Flopsy said:
I replaced futanari with yuri on post #8086693, Wilfriback undid this. There's is nothing in the image itself indicating that either character is a futa. Should it be tagged that way anyway strictly by contextual clues (child post is futa, artist draws a lot of futa_with_female, etc.)? I'm personally in favor of a quite strict post-by-post "tag what you see" policy based on wiki definitions, since that restrains subjective interpretations and is most relevant for searches (e.g. If you're looking for yuri, does it matter that the child post isn't?), but some other users clearly aren't.
I would encourage everyone above to read the essay I wrote addressing exactly these issues: forum #272717
In the case of this image, there's a sex position that's very strongly associated with penetrative sex. However, no plap-plap or thrusting motion is present. The artist tagged it as futa, and the child post is an identical variant except with the penis made visible. It's in a grey area, but weighing everything, I would tag it as implied_futanari and futa_with_female.
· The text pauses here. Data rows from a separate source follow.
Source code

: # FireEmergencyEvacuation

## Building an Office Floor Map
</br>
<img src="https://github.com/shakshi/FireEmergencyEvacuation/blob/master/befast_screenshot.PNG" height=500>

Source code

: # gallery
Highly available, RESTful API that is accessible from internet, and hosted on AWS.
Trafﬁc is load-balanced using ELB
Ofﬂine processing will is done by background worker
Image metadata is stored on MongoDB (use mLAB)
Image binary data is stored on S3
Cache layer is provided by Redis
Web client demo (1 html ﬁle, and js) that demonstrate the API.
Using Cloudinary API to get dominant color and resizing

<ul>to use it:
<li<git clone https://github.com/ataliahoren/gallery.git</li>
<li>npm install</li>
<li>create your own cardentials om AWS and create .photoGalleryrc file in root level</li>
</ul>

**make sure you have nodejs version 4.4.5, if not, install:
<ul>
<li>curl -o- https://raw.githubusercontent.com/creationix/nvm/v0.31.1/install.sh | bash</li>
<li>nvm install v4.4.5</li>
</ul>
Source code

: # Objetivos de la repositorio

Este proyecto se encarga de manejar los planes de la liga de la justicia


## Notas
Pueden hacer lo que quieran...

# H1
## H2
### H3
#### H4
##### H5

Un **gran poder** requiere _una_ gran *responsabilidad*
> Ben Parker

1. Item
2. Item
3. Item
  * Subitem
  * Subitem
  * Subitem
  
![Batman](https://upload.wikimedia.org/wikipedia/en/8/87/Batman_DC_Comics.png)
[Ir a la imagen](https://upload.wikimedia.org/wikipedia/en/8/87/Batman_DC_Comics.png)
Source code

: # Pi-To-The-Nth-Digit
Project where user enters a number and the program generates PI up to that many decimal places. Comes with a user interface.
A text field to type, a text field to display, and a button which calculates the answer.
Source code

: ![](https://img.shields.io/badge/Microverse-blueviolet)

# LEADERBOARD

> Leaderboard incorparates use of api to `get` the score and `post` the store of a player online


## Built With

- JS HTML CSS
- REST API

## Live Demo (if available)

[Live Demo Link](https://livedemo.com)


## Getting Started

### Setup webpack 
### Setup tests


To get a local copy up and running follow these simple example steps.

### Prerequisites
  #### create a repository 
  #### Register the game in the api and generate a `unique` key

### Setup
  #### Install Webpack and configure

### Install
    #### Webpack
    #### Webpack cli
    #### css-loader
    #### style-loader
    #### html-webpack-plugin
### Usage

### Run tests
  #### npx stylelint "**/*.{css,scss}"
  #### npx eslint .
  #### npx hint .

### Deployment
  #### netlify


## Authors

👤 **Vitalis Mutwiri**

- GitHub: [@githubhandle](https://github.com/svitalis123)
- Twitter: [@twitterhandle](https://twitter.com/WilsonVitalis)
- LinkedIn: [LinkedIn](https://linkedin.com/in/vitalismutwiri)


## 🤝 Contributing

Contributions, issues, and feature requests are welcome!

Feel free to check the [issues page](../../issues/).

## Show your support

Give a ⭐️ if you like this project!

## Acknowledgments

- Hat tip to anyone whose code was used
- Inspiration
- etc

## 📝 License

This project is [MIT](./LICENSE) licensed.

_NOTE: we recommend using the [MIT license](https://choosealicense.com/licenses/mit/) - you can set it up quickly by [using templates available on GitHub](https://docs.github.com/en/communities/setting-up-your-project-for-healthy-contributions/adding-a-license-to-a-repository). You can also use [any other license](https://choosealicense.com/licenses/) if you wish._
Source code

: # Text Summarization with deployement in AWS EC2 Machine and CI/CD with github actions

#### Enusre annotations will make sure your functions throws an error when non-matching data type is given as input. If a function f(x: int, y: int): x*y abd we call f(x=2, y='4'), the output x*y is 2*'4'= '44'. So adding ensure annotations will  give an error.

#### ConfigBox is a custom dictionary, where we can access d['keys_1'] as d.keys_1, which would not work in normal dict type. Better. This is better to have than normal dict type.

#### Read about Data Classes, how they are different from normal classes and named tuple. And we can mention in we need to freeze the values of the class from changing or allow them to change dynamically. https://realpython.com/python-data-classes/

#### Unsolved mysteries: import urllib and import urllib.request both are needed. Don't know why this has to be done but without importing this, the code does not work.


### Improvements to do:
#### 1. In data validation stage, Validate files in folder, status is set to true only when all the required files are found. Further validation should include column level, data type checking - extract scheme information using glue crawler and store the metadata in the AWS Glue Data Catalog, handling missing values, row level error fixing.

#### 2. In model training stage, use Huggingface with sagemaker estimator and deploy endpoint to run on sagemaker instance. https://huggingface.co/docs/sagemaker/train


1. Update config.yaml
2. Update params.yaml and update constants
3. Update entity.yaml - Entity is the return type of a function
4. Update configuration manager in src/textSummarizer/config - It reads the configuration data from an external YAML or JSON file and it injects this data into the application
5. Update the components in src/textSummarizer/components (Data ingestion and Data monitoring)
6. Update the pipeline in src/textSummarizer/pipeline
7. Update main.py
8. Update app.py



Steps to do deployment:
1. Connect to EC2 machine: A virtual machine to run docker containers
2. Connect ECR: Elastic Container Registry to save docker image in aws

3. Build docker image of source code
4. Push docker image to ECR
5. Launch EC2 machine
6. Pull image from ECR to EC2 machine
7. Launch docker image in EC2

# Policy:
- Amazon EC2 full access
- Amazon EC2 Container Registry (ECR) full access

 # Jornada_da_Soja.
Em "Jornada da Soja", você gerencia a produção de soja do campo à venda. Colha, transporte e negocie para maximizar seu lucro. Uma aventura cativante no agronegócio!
The most important considerations are that it's a typical penetrative sex position and that the otherwise identical child variant shows the penis explicitly, making clear how the parent is intended to be interpreted. The "artist's vision" is only relevant when the picture itself is ambiguous, and it is the factor of least importance when the image itself is clear. Plenty of artists simply use tags like futa and yuri differently than we do, so what they call their art is very often irrelevant.
Tagging problems such as these are always subjective and require interpretation. That's a necessary element in accurate, effective tagging. Assuming that there's 2 vaginas there instead of a vagina and a penis is equally subjective interpretation. We look at what the image tells us, we make reasonable inferences based on what we see, and we tag accordingly.